(Provided information Opens)

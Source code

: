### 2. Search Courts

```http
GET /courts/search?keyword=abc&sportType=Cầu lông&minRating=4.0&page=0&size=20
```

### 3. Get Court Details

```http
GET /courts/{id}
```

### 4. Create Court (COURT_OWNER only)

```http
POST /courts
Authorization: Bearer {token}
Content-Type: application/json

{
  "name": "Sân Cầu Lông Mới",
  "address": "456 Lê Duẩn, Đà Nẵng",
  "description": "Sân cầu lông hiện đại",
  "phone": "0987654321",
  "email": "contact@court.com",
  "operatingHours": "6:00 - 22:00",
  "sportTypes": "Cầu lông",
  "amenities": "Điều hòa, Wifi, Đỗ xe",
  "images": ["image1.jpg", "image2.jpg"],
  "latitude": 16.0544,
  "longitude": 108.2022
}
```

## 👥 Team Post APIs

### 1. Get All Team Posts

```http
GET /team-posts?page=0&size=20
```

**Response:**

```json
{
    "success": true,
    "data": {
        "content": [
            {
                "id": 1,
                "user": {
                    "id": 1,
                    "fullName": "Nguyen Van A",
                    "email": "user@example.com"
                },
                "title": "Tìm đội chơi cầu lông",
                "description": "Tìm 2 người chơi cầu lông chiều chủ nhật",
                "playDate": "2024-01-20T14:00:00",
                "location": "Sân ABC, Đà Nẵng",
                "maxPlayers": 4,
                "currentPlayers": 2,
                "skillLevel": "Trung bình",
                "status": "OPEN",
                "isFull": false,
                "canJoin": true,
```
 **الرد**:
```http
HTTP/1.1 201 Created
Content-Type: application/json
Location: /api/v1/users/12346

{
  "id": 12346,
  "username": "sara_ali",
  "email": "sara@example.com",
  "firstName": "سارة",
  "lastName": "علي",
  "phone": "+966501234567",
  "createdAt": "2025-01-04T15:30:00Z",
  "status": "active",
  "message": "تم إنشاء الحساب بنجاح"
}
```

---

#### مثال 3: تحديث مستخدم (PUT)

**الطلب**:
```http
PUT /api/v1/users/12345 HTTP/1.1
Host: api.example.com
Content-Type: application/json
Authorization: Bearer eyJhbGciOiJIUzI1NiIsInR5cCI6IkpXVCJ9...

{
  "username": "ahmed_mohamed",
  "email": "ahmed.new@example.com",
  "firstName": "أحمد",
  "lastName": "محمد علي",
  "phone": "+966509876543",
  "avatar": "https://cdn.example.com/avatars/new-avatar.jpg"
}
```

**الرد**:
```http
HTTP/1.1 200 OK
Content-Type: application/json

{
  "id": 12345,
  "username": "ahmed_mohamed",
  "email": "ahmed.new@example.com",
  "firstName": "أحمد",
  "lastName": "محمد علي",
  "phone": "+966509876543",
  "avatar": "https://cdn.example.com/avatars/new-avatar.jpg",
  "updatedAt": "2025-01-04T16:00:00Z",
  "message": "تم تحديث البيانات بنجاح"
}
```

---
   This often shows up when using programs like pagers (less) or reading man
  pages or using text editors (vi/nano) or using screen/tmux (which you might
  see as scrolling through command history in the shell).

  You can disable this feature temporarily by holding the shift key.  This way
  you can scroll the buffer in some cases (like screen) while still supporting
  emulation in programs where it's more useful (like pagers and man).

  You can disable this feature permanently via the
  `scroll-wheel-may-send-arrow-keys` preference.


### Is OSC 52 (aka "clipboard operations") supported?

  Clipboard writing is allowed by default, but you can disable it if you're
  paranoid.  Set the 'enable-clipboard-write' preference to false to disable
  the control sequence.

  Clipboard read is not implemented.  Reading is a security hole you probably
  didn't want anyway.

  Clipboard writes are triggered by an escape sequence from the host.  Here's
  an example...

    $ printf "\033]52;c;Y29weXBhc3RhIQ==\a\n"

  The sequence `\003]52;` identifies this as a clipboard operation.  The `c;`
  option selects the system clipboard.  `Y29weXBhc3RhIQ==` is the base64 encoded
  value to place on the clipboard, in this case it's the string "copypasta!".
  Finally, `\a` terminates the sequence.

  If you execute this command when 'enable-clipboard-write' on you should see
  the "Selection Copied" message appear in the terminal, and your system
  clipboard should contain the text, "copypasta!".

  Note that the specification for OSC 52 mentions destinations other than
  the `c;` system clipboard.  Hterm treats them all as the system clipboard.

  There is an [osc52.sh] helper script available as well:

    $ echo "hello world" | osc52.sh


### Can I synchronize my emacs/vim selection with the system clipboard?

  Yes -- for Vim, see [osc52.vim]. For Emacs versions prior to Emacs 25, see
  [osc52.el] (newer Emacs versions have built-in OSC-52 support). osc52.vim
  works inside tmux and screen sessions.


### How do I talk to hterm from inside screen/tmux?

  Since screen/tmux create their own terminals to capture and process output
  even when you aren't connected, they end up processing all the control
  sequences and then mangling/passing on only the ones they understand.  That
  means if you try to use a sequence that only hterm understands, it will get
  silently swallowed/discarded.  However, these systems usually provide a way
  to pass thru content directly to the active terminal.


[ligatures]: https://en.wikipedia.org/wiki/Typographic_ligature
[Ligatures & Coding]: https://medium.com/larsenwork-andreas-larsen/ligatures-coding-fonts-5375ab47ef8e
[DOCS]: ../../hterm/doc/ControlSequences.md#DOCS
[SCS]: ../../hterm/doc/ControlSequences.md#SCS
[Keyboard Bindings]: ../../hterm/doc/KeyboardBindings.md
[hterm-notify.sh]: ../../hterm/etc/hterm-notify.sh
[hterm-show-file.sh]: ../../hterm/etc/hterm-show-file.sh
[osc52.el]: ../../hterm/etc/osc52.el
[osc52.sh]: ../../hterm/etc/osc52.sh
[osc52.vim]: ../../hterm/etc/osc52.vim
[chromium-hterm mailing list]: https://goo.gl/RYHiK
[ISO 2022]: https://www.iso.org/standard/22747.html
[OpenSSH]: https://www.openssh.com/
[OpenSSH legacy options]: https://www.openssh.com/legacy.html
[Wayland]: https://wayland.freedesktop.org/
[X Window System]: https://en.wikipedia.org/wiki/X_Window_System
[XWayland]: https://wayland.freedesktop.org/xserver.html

(Provided information Closes)

Work item = Please write out every record shown above exactly as it reads.

Response area =
Source code

:### 2. Search Courts

```http
GET /courts/search?keyword=abc&sportType=Cầu lông&minRating=4.0&page=0&size=20
```

### 3. Get Court Details

```http
GET /courts/{id}
```

### 4. Create Court (COURT_OWNER only)

```http
POST /courts
Authorization: Bearer {token}
Content-Type: application/json

{
  "name": "Sân Cầu Lông Mới",
  "address": "456 Lê Duẩn, Đà Nẵng",
  "description": "Sân cầu lông hiện đại",
  "phone": "0987654321",
  "email": "contact@court.com",
  "operatingHours": "6:00 - 22:00",
  "sportTypes": "Cầu lông",
  "amenities": "Điều hòa, Wifi, Đỗ xe",
  "images": ["image1.jpg", "image2.jpg"],
  "latitude": 16.0544,
  "longitude": 108.2022
}
```

## 👥 Team Post APIs

### 1. Get All Team Posts

```http
GET /team-posts?page=0&size=20
```

**Response:**

```json
{
    "success": true,
    "data": {
        "content": [
            {
                "id": 1,
                "user": {
                    "id": 1,
                    "fullName": "Nguyen Van A",
                    "email": "user@example.com"
                },
                "title": "Tìm đội chơi cầu lông",
                "description": "Tìm 2 người chơi cầu lông chiều chủ nhật",
                "playDate": "2024-01-20T14:00:00",
                "location": "Sân ABC, Đà Nẵng",
                "maxPlayers": 4,
                "currentPlayers": 2,
                "skillLevel": "Trung bình",
                "status": "OPEN",
                "isFull": false,
                "canJoin": true,
```
 **الرد**:
```http
HTTP/1.1 201 Created
Content-Type: application/json
Location: /api/v1/users/12346

{
  "id": 12346,
  "username": "sara_ali",
  "email": "sara@example.com",
  "firstName": "سارة",
  "lastName": "علي",
  "phone": "+966501234567",
  "createdAt": "2025-01-04T15:30:00Z",
  "status": "active",
  "message": "تم إنشاء الحساب بنجاح"
}
```

---

#### مثال 3: تحديث مستخدم (PUT)

**الطلب**:
```http
PUT /api/v1/users/12345 HTTP/1.1
Host: api.example.com
Content-Type: application/json
Authorization: Bearer eyJhbGciOiJIUzI1NiIsInR5cCI6IkpXVCJ9...

{
  "username": "ahmed_mohamed",
  "email": "ahmed.new@example.com",
  "firstName": "أحمد",
  "lastName": "محمد علي",
  "phone": "+966509876543",
  "avatar": "https://cdn.example.com/avatars/new-avatar.jpg"
}
```

**الرد**:
```http
HTTP/1.1 200 OK
Content-Type: application/json

{
  "id": 12345,
  "username": "ahmed_mohamed",
  "email": "ahmed.new@example.com",
  "firstName": "أحمد",
  "lastName": "محمد علي",
  "phone": "+966509876543",
  "avatar": "https://cdn.example.com/avatars/new-avatar.jpg",
  "updatedAt": "2025-01-04T16:00:00Z",
  "message": "تم تحديث البيانات بنجاح"
}
```

---
   This often shows up when using programs like pagers (less) or reading man
  pages or using text editors (vi/nano) or using screen/tmux (which you might
  see as scrolling through command history in the shell).

  You can disable this feature temporarily by holding the shift key.  This way
  you can scroll the buffer in some cases (like screen) while still supporting
  emulation in programs where it's more useful (like pagers and man).

  You can disable this feature permanently via the
  `scroll-wheel-may-send-arrow-keys` preference.


### Is OSC 52 (aka "clipboard operations") supported?

  Clipboard writing is allowed by default, but you can disable it if you're
  paranoid.  Set the 'enable-clipboard-write' preference to false to disable
  the control sequence.

  Clipboard read is not implemented.  Reading is a security hole you probably
  didn't want anyway.

  Clipboard writes are triggered by an escape sequence from the host.  Here's
  an example...

    $ printf "\033]52;c;Y29weXBhc3RhIQ==\a\n"

  The sequence `\003]52;` identifies this as a clipboard operation.  The `c;`
  option selects the system clipboard.  `Y29weXBhc3RhIQ==` is the base64 encoded
  value to place on the clipboard, in this case it's the string "copypasta!".
  Finally, `\a` terminates the sequence.

  If you execute this command when 'enable-clipboard-write' on you should see
  the "Selection Copied" message appear in the terminal, and your system
  clipboard should contain the text, "copypasta!".

  Note that the specification for OSC 52 mentions destinations other than
  the `c;` system clipboard.  Hterm treats them all as the system clipboard.

  There is an [osc52.sh] helper script available as well:

    $ echo "hello world" | osc52.sh


### Can I synchronize my emacs/vim selection with the system clipboard?

  Yes -- for Vim, see [osc52.vim]. For Emacs versions prior to Emacs 25, see
  [osc52.el] (newer Emacs versions have built-in OSC-52 support). osc52.vim
  works inside tmux and screen sessions.


### How do I talk to hterm from inside screen/tmux?

  Since screen/tmux create their own terminals to capture and process output
  even when you aren't connected, they end up processing all the control
  sequences and then mangling/passing on only the ones they understand.  That
  means if you try to use a sequence that only hterm understands, it will get
  silently swallowed/discarded.  However, these systems usually provide a way
  to pass thru content directly to the active terminal.


[ligatures]: https://en.wikipedia.org/wiki/Typographic_ligature
[Ligatures & Coding]: https://medium.com/larsenwork-andreas-larsen/ligatures-coding-fonts-5375ab47ef8e
[DOCS]: ../../hterm/doc/ControlSequences.md#DOCS
[SCS]: ../../hterm/doc/ControlSequences.md#SCS
[Keyboard Bindings]: ../../hterm/doc/KeyboardBindings.md
[hterm-notify.sh]: ../../hterm/etc/hterm-notify.sh
[hterm-show-file.sh]: ../../hterm/etc/hterm-show-file.sh
[osc52.el]: ../../hterm/etc/osc52.el
[osc52.sh]: ../../hterm/etc/osc52.sh
[osc52.vim]: ../../hterm/etc/osc52.vim
[chromium-hterm mailing list]: https://goo.gl/RYHiK
[ISO 2022]: https://www.iso.org/standard/22747.html
[OpenSSH]: https://www.openssh.com/
[OpenSSH legacy options]: https://www.openssh.com/legacy.html
[Wayland]: https://wayland.freedesktop.org/
[X Window System]: https://en.wikipedia.org/wiki/X_Window_System
[XWayland]: https://wayland.freedesktop.org/xserver.html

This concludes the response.